バイパスの合流地点が見えてきて「え、歩道サイドはどこに行けばいいの?」と思っているところで隠れトンネルのような場所が現れる。薄暗いそこを通ると案の定スプレーアートの姿が。こういうの直感で描いているのかなあ。出来がすごいよなあと毎回感心している。

そこを通り抜けると一面はまた海へ。そのまま総合運動公園をぐるぐると周り、海沿いの道を抜けて青島へ戻ってくる。信号といっさい出会うことなくストレスフリー。そよ風が気持ち良過ぎてストレスフリー。

子どもの国から青島のビーチまでの一本道にはランニングやウォーキングをしている人がたくさんいた。そして海を見に訪れている人たちも。あ、そういえば学生服姿の子たちも見た。そっか、そういう季節か。
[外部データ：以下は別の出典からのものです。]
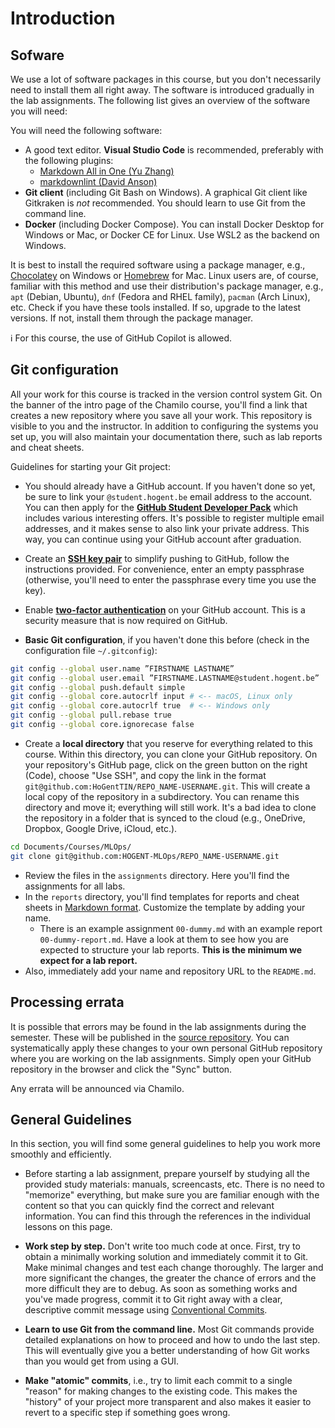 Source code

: # Introduction

## Sofware

We use a lot of software packages in this course, but you don't necessarily need to install them all right away. The software is introduced gradually in the lab assignments. The following list gives an overview of the software you will need:

You will need the following software:

- A good text editor. **Visual Studio Code** is recommended, preferably with the following plugins:
    - [Markdown All in One (Yu Zhang)](https://marketplace.visualstudio.com/items?itemName=yzhang.markdown-all-in-one)
    - [markdownlint (David Anson)](https://marketplace.visualstudio.com/items?itemName=DavidAnson.vscode-markdownlint)
- **Git client** (including Git Bash on Windows). A graphical Git client like Gitkraken is *not* recommended. You should learn to use Git from the command line.
- **Docker** (including Docker Compose). You can install Docker Desktop for Windows or Mac, or Docker CE for Linux. Use WSL2 as the backend on Windows.

It is best to install the required software using a package manager, e.g., [Chocolatey](http://chocolatey.org/) on Windows or [Homebrew](https://brew.sh/) for Mac. Linux users are, of course, familiar with this method and use their distribution's package manager, e.g., `apt` (Debian, Ubuntu), `dnf` (Fedora and RHEL family), `pacman` (Arch Linux), etc. Check if you have these tools installed. If so, upgrade to the latest versions. If not, install them through the package manager.

:information_source: For this course, the use of GitHub Copilot is allowed.

## Git configuration

All your work for this course is tracked in the version control system Git. On the banner of the intro page of the Chamilo course, you'll find a link that creates a new repository where you save all your work. This repository is visible to you and the instructor. In addition to configuring the systems you set up, you will also maintain your documentation there, such as lab reports and cheat sheets.

Guidelines for starting your Git project:

- You should already have a GitHub account. If you haven't done so yet, be sure to link your `@student.hogent.be` email address to the account. You can then apply for the [**GitHub Student Developer Pack**](https://education.github.com/pack) which includes various interesting offers. It's possible to register multiple email addresses, and it makes sense to also link your private address. This way, you can continue using your GitHub account after graduation.

- Create an [**SSH key pair**](https://docs.github.com/en/authentication/connecting-to-github-with-ssh/adding-a-new-ssh-key-to-your-github-account) to simplify pushing to GitHub, follow the instructions provided. For convenience, enter an empty passphrase (otherwise, you'll need to enter the passphrase every time you use the key).

- Enable [**two-factor authentication**](https://docs.github.com/en/authentication/securing-your-account-with-two-factor-authentication-2fa) on your GitHub account. This is a security measure that is now required on GitHub.

- **Basic Git configuration**, if you haven't done this before (check in the configuration file `~/.gitconfig`):

```bash
git config --global user.name ”FIRSTNAME LASTNAME”
git config --global user.email ”FIRSTNAME.LASTNAME@student.hogent.be”
git config --global push.default simple
git config --global core.autocrlf input # <-- macOS, Linux only
git config --global core.autocrlf true  # <-- Windows only
git config --global pull.rebase true
git config --global core.ignorecase false
```

- Create a **local directory** that you reserve for everything related to this course. Within this directory, you can clone your GitHub repository. On your repository's GitHub page, click on the green button on the right (Code), choose "Use SSH", and copy the link in the format `git@github.com:HoGentTIN/REPO_NAME-USERNAME.git`. This will create a local copy of the repository in a subdirectory. You can rename this directory and move it; everything will still work. It's a bad idea to clone the repository in a folder that is synced to the cloud (e.g., OneDrive, Dropbox, Google Drive, iCloud, etc.).

```bash
cd Documents/Courses/MLOps/
git clone git@github.com:HOGENT-MLOps/REPO_NAME-USERNAME.git
```

- Review the files in the `assignments` directory. Here you'll find the assignments for all labs.
- In the `reports` directory, you'll find templates for reports and cheat sheets in [Markdown format](https://guides.github.com/features/mastering-markdown/). Customize the template by adding your name.
    - There is an example assignment `00-dummy.md` with an example report `00-dummy-report.md`. Have a look at them to see how you are expected to structure your lab reports. **This is the minimum we expect for a lab report.**
- Also, immediately add your name and repository URL to the `README.md`.

## Processing errata

It is possible that errors may be found in the lab assignments during the semester. These will be published in the [source repository](https://github.com/HOGENT-MLOps/mlops-labs). You can systematically apply these changes to your own personal GitHub repository where you are working on the lab assignments. Simply open your GitHub repository in the browser and click the "Sync" button.

Any errata will be announced via Chamilo.

## General Guidelines

In this section, you will find some general guidelines to help you work more smoothly and efficiently.

- Before starting a lab assignment, prepare yourself by studying all the provided study materials: manuals, screencasts, etc. There is no need to "memorize" everything, but make sure you are familiar enough with the content so that you can quickly find the correct and relevant information. You can find this through the references in the individual lessons on this page.

- **Work step by step.** Don't write too much code at once. First, try to obtain a minimally working solution and immediately commit it to Git. Make minimal changes and test each change thoroughly. The larger and more significant the changes, the greater the chance of errors and the more difficult they are to debug. As soon as something works and you've made progress, commit it to Git right away with a clear, descriptive commit message using [Conventional Commits](https://www.conventionalcommits.org/en/v1.0.0/).

- **Learn to use Git from the command line.** Most Git commands provide detailed explanations on how to proceed and how to undo the last step. This will eventually give you a better understanding of how Git works than you would get from using a GUI.

- **Make "atomic" commits**, i.e., try to limit each commit to a single "reason" for making changes to the existing code. This makes the "history" of your project more transparent and also makes it easier to revert to a specific step if something goes wrong.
もう春だなあって感じだった。もう1ヶ月も経てば宮崎は常夏になっていく。あっという間に大きく季節は変化していってる。ビーチパークのお隣ではビーチビレッジの準備が着々と進んでいた。4月末にオープンするんだっけ。季節だけじゃなくて、まちの姿だって変わってきている。

しっかり汗をかいたランだった。周りが涼しそうにしているなかを自分だけ汗だく。ラン中ほとんど曇りだったとはいえ、しっかりと日焼けしていた。さすが宮崎の紫外線。日焼け止め、買わなきゃなあ。

事前にパンカフェaoで買っておいたパンや焼き菓子を瞬殺し、水筒に入れてきた水を一気に飲み干す。もう、夏は目の前だ at MIYAZAKI。